L’avenir énergétique est un projet commun, estime Christian Schaffner. Il dirige l’Energy Science Center à l’ETH Zurich et nous parle dans cette interview de potentiels, d’innovations et de confusion linguistique.

Publication le 4 décembre 2023 Durée de lecture 6 min

Monsieur Schaffner, qu’est-ce qui vous passionne dans votre travail?

Nous rassemblons les différentes disciplines pour mener des recherches conjointes. Les principaux défis des systèmes énergétiques ne peuvent pas être résolus de façon cloisonnée. Ni les ingénieur·e·s en mécanique, ni les économistes, ni les physicien·ne·s ne peuvent trouver une solution globale à la problématique énergétique. Nous ne pouvons l’atteindre que tous ensemble. C’est cette collaboration interdisciplinaire que permet l’ETH, et cela me passionne.

Jusqu’ici, quelle a été pour vous la découverte la plus surprenante?

L’isolation des bâtiments, la domotique, le réseau électrique, le réseau de gaz, le réseau de froid, les systèmes de stockage: dans tous ces domaines, il y a beaucoup d’idées et de projets passionnants. Mais le plus grand potentiel se trouve dans la conjonction de tous ces systèmes. Ma plus grande surprise a été la complexité de ce processus. Ici, des mondes s’entrechoquent, car les scientifiques ne parlent souvent pas la même langue.

Auriez-vous un exemple?

En ce qui concerne la modélisation des marchés de l’énergie à venir, nous parlons d’un système dynamique. «Dynamique», cela se joue à quelques secondes près pour les ingénieur·e·s. Par contre, pour les économistes, il s’agit d’années ou de décennies. Associer ces mondes est l’un des grands défis de notre avenir énergétique.

Un autre de ces défis est la stratégie énergétique 2050. Selon vous, quelles sont ses chances de réussite?

Qu’entend-on par réussite?

Qu’est-ce que cela signifie pour vous?

Pour ma part, je ne mesure pas tant le succès de la stratégie énergétique par l’exactitude de sa mise en œuvre selon les prévisions que par les innovations qui en découlent.

L’innovation est synonyme de succès?

Ce sera bien sûr un succès si l’innovation est stimulée, et si nous pouvons montrer ce qui est possible pour un prix raisonnable! La Suisse a un grand potentiel à cet égard. Nous avons là l’opportunité d’exporter l’innovation suisse au niveau mondial et d’agir en tant que pays pionnier. Bien sûr, cela ne se fera pas en quelques années, mais la Suisse a déjà montré qu’elle en était capable. De nombreuses innovations, par exemple dans la technique du bâtiment ou dans les nouvelles pompes à chaleur, ont vu le jour pendant et après la crise pétrolière dans notre pays.
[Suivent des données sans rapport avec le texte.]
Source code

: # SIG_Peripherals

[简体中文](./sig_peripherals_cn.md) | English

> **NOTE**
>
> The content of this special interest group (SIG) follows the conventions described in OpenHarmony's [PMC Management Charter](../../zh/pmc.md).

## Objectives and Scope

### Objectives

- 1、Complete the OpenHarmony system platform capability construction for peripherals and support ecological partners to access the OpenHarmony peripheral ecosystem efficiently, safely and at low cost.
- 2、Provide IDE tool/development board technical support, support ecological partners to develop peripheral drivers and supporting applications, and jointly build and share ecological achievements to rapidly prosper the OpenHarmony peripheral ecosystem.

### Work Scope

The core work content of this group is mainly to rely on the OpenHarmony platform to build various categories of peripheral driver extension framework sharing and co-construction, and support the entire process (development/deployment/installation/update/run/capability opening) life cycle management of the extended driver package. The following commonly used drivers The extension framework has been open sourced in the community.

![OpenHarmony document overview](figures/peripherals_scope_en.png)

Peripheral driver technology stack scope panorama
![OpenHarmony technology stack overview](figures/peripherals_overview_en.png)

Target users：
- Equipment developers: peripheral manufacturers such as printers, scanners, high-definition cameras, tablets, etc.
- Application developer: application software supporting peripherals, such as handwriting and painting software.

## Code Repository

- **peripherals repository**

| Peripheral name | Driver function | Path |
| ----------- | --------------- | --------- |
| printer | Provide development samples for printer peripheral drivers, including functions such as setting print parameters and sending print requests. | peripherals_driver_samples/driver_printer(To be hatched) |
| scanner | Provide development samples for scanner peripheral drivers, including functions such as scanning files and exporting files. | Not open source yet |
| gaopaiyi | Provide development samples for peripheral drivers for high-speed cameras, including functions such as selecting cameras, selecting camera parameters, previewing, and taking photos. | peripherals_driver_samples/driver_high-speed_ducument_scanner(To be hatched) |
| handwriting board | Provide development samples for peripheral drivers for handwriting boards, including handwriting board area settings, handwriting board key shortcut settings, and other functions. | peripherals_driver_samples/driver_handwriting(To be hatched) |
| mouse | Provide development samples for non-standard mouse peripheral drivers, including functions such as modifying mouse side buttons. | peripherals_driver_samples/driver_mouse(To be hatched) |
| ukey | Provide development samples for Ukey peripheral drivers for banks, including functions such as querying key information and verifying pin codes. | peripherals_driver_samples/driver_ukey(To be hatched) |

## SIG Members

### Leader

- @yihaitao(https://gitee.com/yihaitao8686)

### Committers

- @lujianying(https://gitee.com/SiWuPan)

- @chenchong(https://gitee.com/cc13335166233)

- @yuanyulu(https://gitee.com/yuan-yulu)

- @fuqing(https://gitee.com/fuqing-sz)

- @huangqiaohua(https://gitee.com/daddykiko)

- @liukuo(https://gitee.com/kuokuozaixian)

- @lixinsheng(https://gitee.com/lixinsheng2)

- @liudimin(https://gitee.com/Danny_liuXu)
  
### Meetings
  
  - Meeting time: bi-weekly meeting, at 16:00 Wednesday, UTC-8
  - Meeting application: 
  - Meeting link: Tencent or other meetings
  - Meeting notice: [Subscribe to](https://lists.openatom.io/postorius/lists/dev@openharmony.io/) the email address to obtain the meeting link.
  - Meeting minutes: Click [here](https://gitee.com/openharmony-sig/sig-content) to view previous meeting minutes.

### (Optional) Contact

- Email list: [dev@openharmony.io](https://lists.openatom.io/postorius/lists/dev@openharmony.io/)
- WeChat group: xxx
En tant que membre du comité d’investissement du fonds Smart Energy pour l’innovation d’Energie 360°, vous avez également un aperçu de la pratique: comment fonctionne l’innovation au sein des start-up?

Il y a actuellement de nombreuses start-up passionnantes dans le domaine de l’énergie, dont certaines de l’ETH Zurich. Elles ont la possibilité de mettre de nouvelles technologies sur le marché dans un délai relativement court. C’est cette dynamique qui rend les choses si passionnantes, car nous pouvons alors observer ce qui fonctionne, mais aussi ce qui ne fonctionne pas.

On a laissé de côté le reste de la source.